Les jeudis littéraires d’Aymen Hacen

Né le 21 mars 1946, Jean-Jacques Lecercle est angliciste de formation : diplômé de l’École Normale Supérieure, où il a fait ses études de 1965 à 1970, il est aujourd’hui professeur honoraire à l’Université de Nanterre où il a fait l’essentiel de sa carrière de 1970 à 2007, avec des passages à Cardiff. Spécialiste de la littérature victorienne et de la philosophie du langage, il est l’auteur d’Une philosophie marxiste du langage (PUF, 2004), de De l’interpellation : sujet, langue, idéologie (éditions Amsterdam, 2019) et de Système et style. Une linguistique alternative (éditions Amsterdam, 2023).

Nous avons lu et aimé son dernier ouvrage, Lénine et l’arme du langage, paru aux éditions de La Fabrique le 12 janvier dernier.

Jean-Jacques Lecercle invité de Souffle inédit

Entretien conduit par Aymen Hacen

A.H. Nous ne pouvons pas dire que Lénine et l’arme du langage soit un ouvrage de vulgarisation tant il regorge de références philosophiques, linguistiques et historiques inaccessibles ou difficiles à tous. À qui vous adressez-vous ? Pour qui écrivez-vous ?

Jean-Jacques Lecercle. Mon livre n’est effectivement pas un ouvrage de vulgarisation.

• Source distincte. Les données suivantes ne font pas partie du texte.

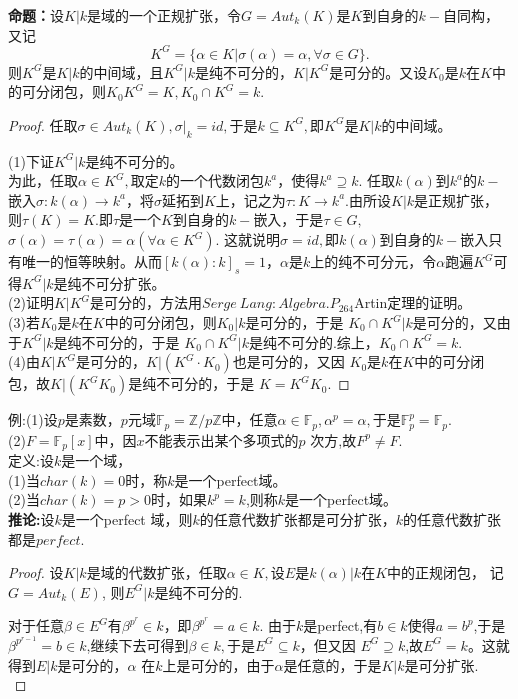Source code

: \documentclass[UTF8]{article}
\begin{document}
\textbf{命题：}设$K|k$是域的一个正规扩张，令$G=Aut_{k}(K)$是$K$到自身的$k-$自同构，又记
$$
K^{G}=\{\alpha\in K|\sigma(\alpha)=\alpha,\forall \sigma \in G\}.
$$
则$K^{G}$是$K|k$的中间域，且$K^{G}|k$是纯不可分的，$K|K^{G}$是可分的。又设$K_{0}$是$k$在$K$中的可分闭包，则$K_{0}K^{G}=K,K_{0}\cap K^{G}=k.$\\
\begin{proof}
	任取$\sigma\in Aut_{k}(K),\sigma|_{k}=id,$于是$k\subseteq K^{G},$即$K^{G}$是$K|k$的中间域。
	
	
	(1)下证$K^{G}|k$是纯不可分的。\\
	为此，任取$\alpha\in K^{G},$取定$k$的一个代数闭包$k^{a}$，使得$k^{a}\supseteq k.$
	任取$k(\alpha)$到$k^{a}$的$k-$嵌入$\sigma:k(\alpha)\rightarrow k^{a}$，将$\sigma $延拓到$K$上，记之为$\tau:K\rightarrow k^{a}$.由所设$K|k$是正规扩张，则$\tau(K)=K.$即$\tau$是一个$K$到自身的$k-$嵌入，于是$\tau \in G,$ $\sigma(\alpha)=\tau(\alpha)=\alpha(\forall \alpha \in K^{G}).$
	这就说明$\sigma=id,$即$k(\alpha)$到自身的$k-$嵌入只有唯一的恒等映射。从而$[k(\alpha):k]_{s}=1$，$\alpha$是$k$上的纯不可分元，令$\alpha$跑遍$K^{G}$可得$K^{G}|k$是纯不可分扩张。\\
	(2)证明$K|K^{G}$是可分的，方法用$Serge\ Lang:Algebra.P_{264}$Artin定理的证明。\\
	(3)若$K_{0}$是$k$在$K$中的可分闭包，则$K_{0}|k$是可分的，于是
	$K_{0}\cap K^{G}|k$是可分的，又由于$K^{G}|k$是纯不可分的，于是
	$K_{0}\cap K^{G}|k$是纯不可分的.综上，$K_{0}\cap K^{G}=k.$\\
	(4)由$K|K^{G}$是可分的，$K|(K^{G}\cdot K_{0})$也是可分的，又因
	$K_{0}$是$k$在$K$中的可分闭包，故$K|(K^{G}K_{0})$是纯不可分的，于是
	$K=K^{G}K_{0}.$
\end{proof}
例:(1)设$p$是素数，$p$元域$\mathbb{F}_{p}=\mathbb{Z}/p\mathbb{Z}$中，任意$\alpha\in \mathbb{F}_{p},\alpha^{p}=\alpha,$于是$\mathbb{F}_{p}^{p}=\mathbb{F}_{p}.$\\
(2)$F=\mathbb{F}_{p}[x]$中，因$x$不能表示出某个多项式的$p$
次方,故$F^{p}\neq F.$\\

定义:设$k$是一个域，\\
(1)当$char(k)=0$时，称$k$是一个perfect域。\\
(2)当$char(k)=p>0$时，如果$k^{p}=k$,则称$k$是一个perfect域。\\
\textbf{推论:}设$k$是一个perfect 域，则$k$的任意代数扩张都是可分扩张，$k$的任意代数扩张都是$perfect.$\\
\begin{proof}
	
	
	设$K|k$是域的代数扩张，任取$\alpha\in K,$设$E$是$k(\alpha)|k$在$K$中的正规闭包，
	记$G=Aut_{k}(E)$,
	则$E^{G}|k$是纯不可分的.
	
	
	对于任意$\beta\in E^{G}$有$\beta^{p^{r}}\in k$，即$\beta^{p^{r}}=a\in k$.
	由于$k$是perfect,有$b\in k$使得$a=b^{p}$,于是$\beta^{p^{r-1}}=b\in k$,继续下去可得到$\beta \in k,$于是$E^{G}\subseteq k$，但又因
	$E^{G}\supseteq k$,故$E^{G}=k$。这就得到$E|k$是可分的，$\alpha$
	在$k$上是可分的，由于$\alpha$是任意的，于是$K|k$是可分扩张.\\
	
\end{proof}
\end{document}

Il y en a déjà eu d’innombrables, et j’ai voulu faire autre chose que ressasser ce que j’appelle les célèbres citations : j’ai voulu traiter Lénine comme l’auteur d’une œuvre, et d’une œuvre digne d’une lecture savante, c’est-à-dire d’une interprétation. Bref, faire avec Lénine ce que les philosophes font avec Kant ou Spinoza, le lire à nouveaux frais, en donner une interprétation originale. Cela implique des concepts et un vocabulaire technique, même si j’ai tenté de le limiter au maximum (je suis en train de vous dire que mon livre aurait pu être encore plus inaccessible et difficile). Il y a là bien entendu une décision politique : l’idéologie dominante traite Lénine comme un politicien rusé et avide de pouvoir, et rien d’autre : j’en fais un penseur, non seulement de la politique, mais du langage.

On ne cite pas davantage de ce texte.